SAN FRANCISCO (Reuters) - A judge blocked one of California's signature attempts to lower greenhouse gas emissions, a victory for out-of-state ethanol producers and refiners that has California's air quality board vowing to appeal.
U.S. District Judge Lawrence O'Neill in Fresno on Thursday issued a preliminary injunction against a regulation adopted by the California Air Resources Board in 2010.
The rules are aimed at rewarding biofuel fuel producers that consume less energy in their businesses, including transportation to customers.
Out-of-state producers having to ship their fuels over long distances would be at a disadvantage to California refiners.
The regulation unconstitutionally discriminates against out-of-state producers, O'Neill found.
Sue Reid, vice president at the Conservation Law Foundation, said O'Neill's injunction is "surprising" in terms of its scope.
"If this decision stands it would have an enormous chilling effect on states' ability to address climate change," said Reid, whose group intervened in the case to help defend the regulation. California is the only state that has implemented such an approach, she said.
Dave Clegern, a spokesman for the board, said it plans to ask O'Neill next week to put his ruling on hold, pending an appeal to the 9th U.S. Circuit Court of Appeals.
Shares of Pacific Ethanol Inc, which produces and markets renewable fuels on the West Coast, fell 7 percent on Friday following the judge's ruling.
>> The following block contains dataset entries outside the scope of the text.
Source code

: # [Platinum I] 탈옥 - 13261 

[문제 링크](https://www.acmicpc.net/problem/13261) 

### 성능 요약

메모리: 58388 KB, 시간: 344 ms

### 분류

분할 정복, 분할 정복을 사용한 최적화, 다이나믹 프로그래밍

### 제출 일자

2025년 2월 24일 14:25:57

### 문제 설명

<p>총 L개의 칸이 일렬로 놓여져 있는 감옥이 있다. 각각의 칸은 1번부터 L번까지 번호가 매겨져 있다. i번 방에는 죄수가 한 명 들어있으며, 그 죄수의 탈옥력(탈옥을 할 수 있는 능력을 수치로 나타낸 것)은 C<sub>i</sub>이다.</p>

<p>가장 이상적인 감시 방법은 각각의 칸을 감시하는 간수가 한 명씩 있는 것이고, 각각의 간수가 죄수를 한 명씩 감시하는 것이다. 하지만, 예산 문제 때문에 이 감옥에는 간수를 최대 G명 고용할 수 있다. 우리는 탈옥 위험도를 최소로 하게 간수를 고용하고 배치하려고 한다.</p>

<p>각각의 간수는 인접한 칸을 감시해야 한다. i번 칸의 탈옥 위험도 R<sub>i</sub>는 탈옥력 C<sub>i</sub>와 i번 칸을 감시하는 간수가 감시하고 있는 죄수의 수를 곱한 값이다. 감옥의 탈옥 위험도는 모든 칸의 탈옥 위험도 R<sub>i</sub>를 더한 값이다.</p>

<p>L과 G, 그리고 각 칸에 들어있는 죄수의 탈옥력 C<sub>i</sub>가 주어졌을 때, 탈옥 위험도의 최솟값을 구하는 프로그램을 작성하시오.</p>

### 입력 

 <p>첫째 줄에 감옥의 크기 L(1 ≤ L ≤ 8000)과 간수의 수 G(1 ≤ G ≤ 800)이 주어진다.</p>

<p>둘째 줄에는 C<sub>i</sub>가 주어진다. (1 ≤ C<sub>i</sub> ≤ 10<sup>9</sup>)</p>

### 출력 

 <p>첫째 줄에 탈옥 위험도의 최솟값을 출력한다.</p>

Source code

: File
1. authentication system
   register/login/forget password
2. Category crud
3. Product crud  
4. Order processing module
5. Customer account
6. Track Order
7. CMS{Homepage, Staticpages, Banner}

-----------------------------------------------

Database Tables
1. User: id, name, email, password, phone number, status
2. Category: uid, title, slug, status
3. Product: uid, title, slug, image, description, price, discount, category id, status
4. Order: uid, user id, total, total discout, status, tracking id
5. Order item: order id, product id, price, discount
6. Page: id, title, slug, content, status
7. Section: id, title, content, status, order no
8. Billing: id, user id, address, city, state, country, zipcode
The regulation was intended to force producers and refiners by 2020 to reduce their fuel's carbon footprint by 10 percent as part of a state effort to reduce greenhouse gas emissions to 1990 levels.
It was adopted in the wake of a related 2007 executive order by Arnold Schwarzenegger, then the state's governor.
While Congress has constitutional power to regulate interstate commerce, state interference with such commerce is also limited under so-called dormant Commerce Clause interpretations of the U.S. Constitution.
O'Neill, who was nominated by President George W. Bush, said California violated this doctrine. The regulation "discriminates against out-of-state corn-derived ethanol while favoring in-state corn ethanol and impermissibly regulates extraterritorial conduct.
"California impermissibly treads into the province and powers of our federal government, reaches beyond its boundaries to regulate activity wholly outside of its borders, and offends the dormant Commerce Clause," he continued.
Industry participants applauded the decision, including Bob Dinneen, chief executive of the Renewable Fuels Association, and Tom Buis, chief executive of trade group Growth Energy. Those entities are plaintiffs in the case.
"With this ruling, it is our hope that the California regulators will come back to the table to work on a thoughtful, fair, and ultimately achievable strategy for improving our environment by incenting the growth and evolution of American renewable fuels," Dinneen and Buis said in a joint statement.
Environmentalists, meanwhile, are hoping for a better result on appeal.
"We're optimistic the 9th Circuit will take a hard look at this decision and come to a different conclusion," Reid said.
The case is Rocky Mountain Farmers Union et al v. Goldstene et al, U.S. District Court, Eastern District of California, No. 09-02234.